Stored data entries:
○ ○ ○ ○ ○
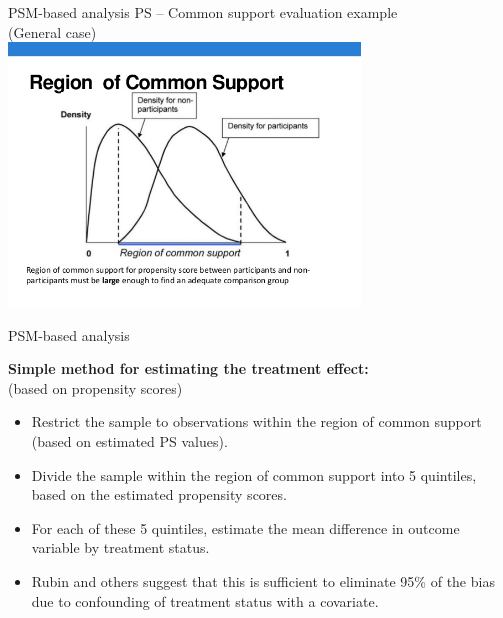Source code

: \documentclass{beamer}
\begin{document}
\begin{frame}{PSM-based analysis}
    \centering
    PS -- Common support evaluation example \\(General case)\\
\includegraphics[trim = 0cm 0cm 0cm 0cm, clip, width=0.7\textwidth]{./IMG/PSM_comm_supp_2.jpg}    
\end{frame}
\begin{frame}{PSM-based analysis}

\textbf{Simple method for estimating the treatment effect:}\\
(based on propensity scores)\\ \medskip
\begin{itemize}
    \item Restrict the sample to observations within the region of common support (based on estimated PS values).
    \item Divide the sample within the region of common support into 5 quintiles, based on the estimated propensity scores.
    \item For each of these 5 quintiles, estimate the mean difference in outcome variable by treatment status. 
    \item Rubin and others suggest that this is sufficient to eliminate 95\% of the bias due to confounding of treatment status with a covariate.
\end{itemize}
\end{frame}
\end{document}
○ ○ ○ ○ ○
Could you return all of the entries above exactly, without any images?

Source code

: \documentclass{beamer}
\begin{document}
\begin{frame}{PSM-based analysis}
    \centering
    PS -- Common support evaluation example \\(General case)\\
\includegraphics[trim = 0cm 0cm 0cm 0cm, clip, width=0.7\textwidth]{./IMG/PSM_comm_supp_2.jpg}    
\end{frame}
\begin{frame}{PSM-based analysis}

\textbf{Simple method for estimating the treatment effect:}\\
(based on propensity scores)\\ \medskip
\begin{itemize}
    \item Restrict the sample to observations within the region of common support (based on estimated PS values).
    \item Divide the sample within the region of common support into 5 quintiles, based on the estimated propensity scores.
    \item For each of these 5 quintiles, estimate the mean difference in outcome variable by treatment status. 
    \item Rubin and others suggest that this is sufficient to eliminate 95\% of the bias due to confounding of treatment status with a covariate.
\end{itemize}
\end{frame}
\end{document}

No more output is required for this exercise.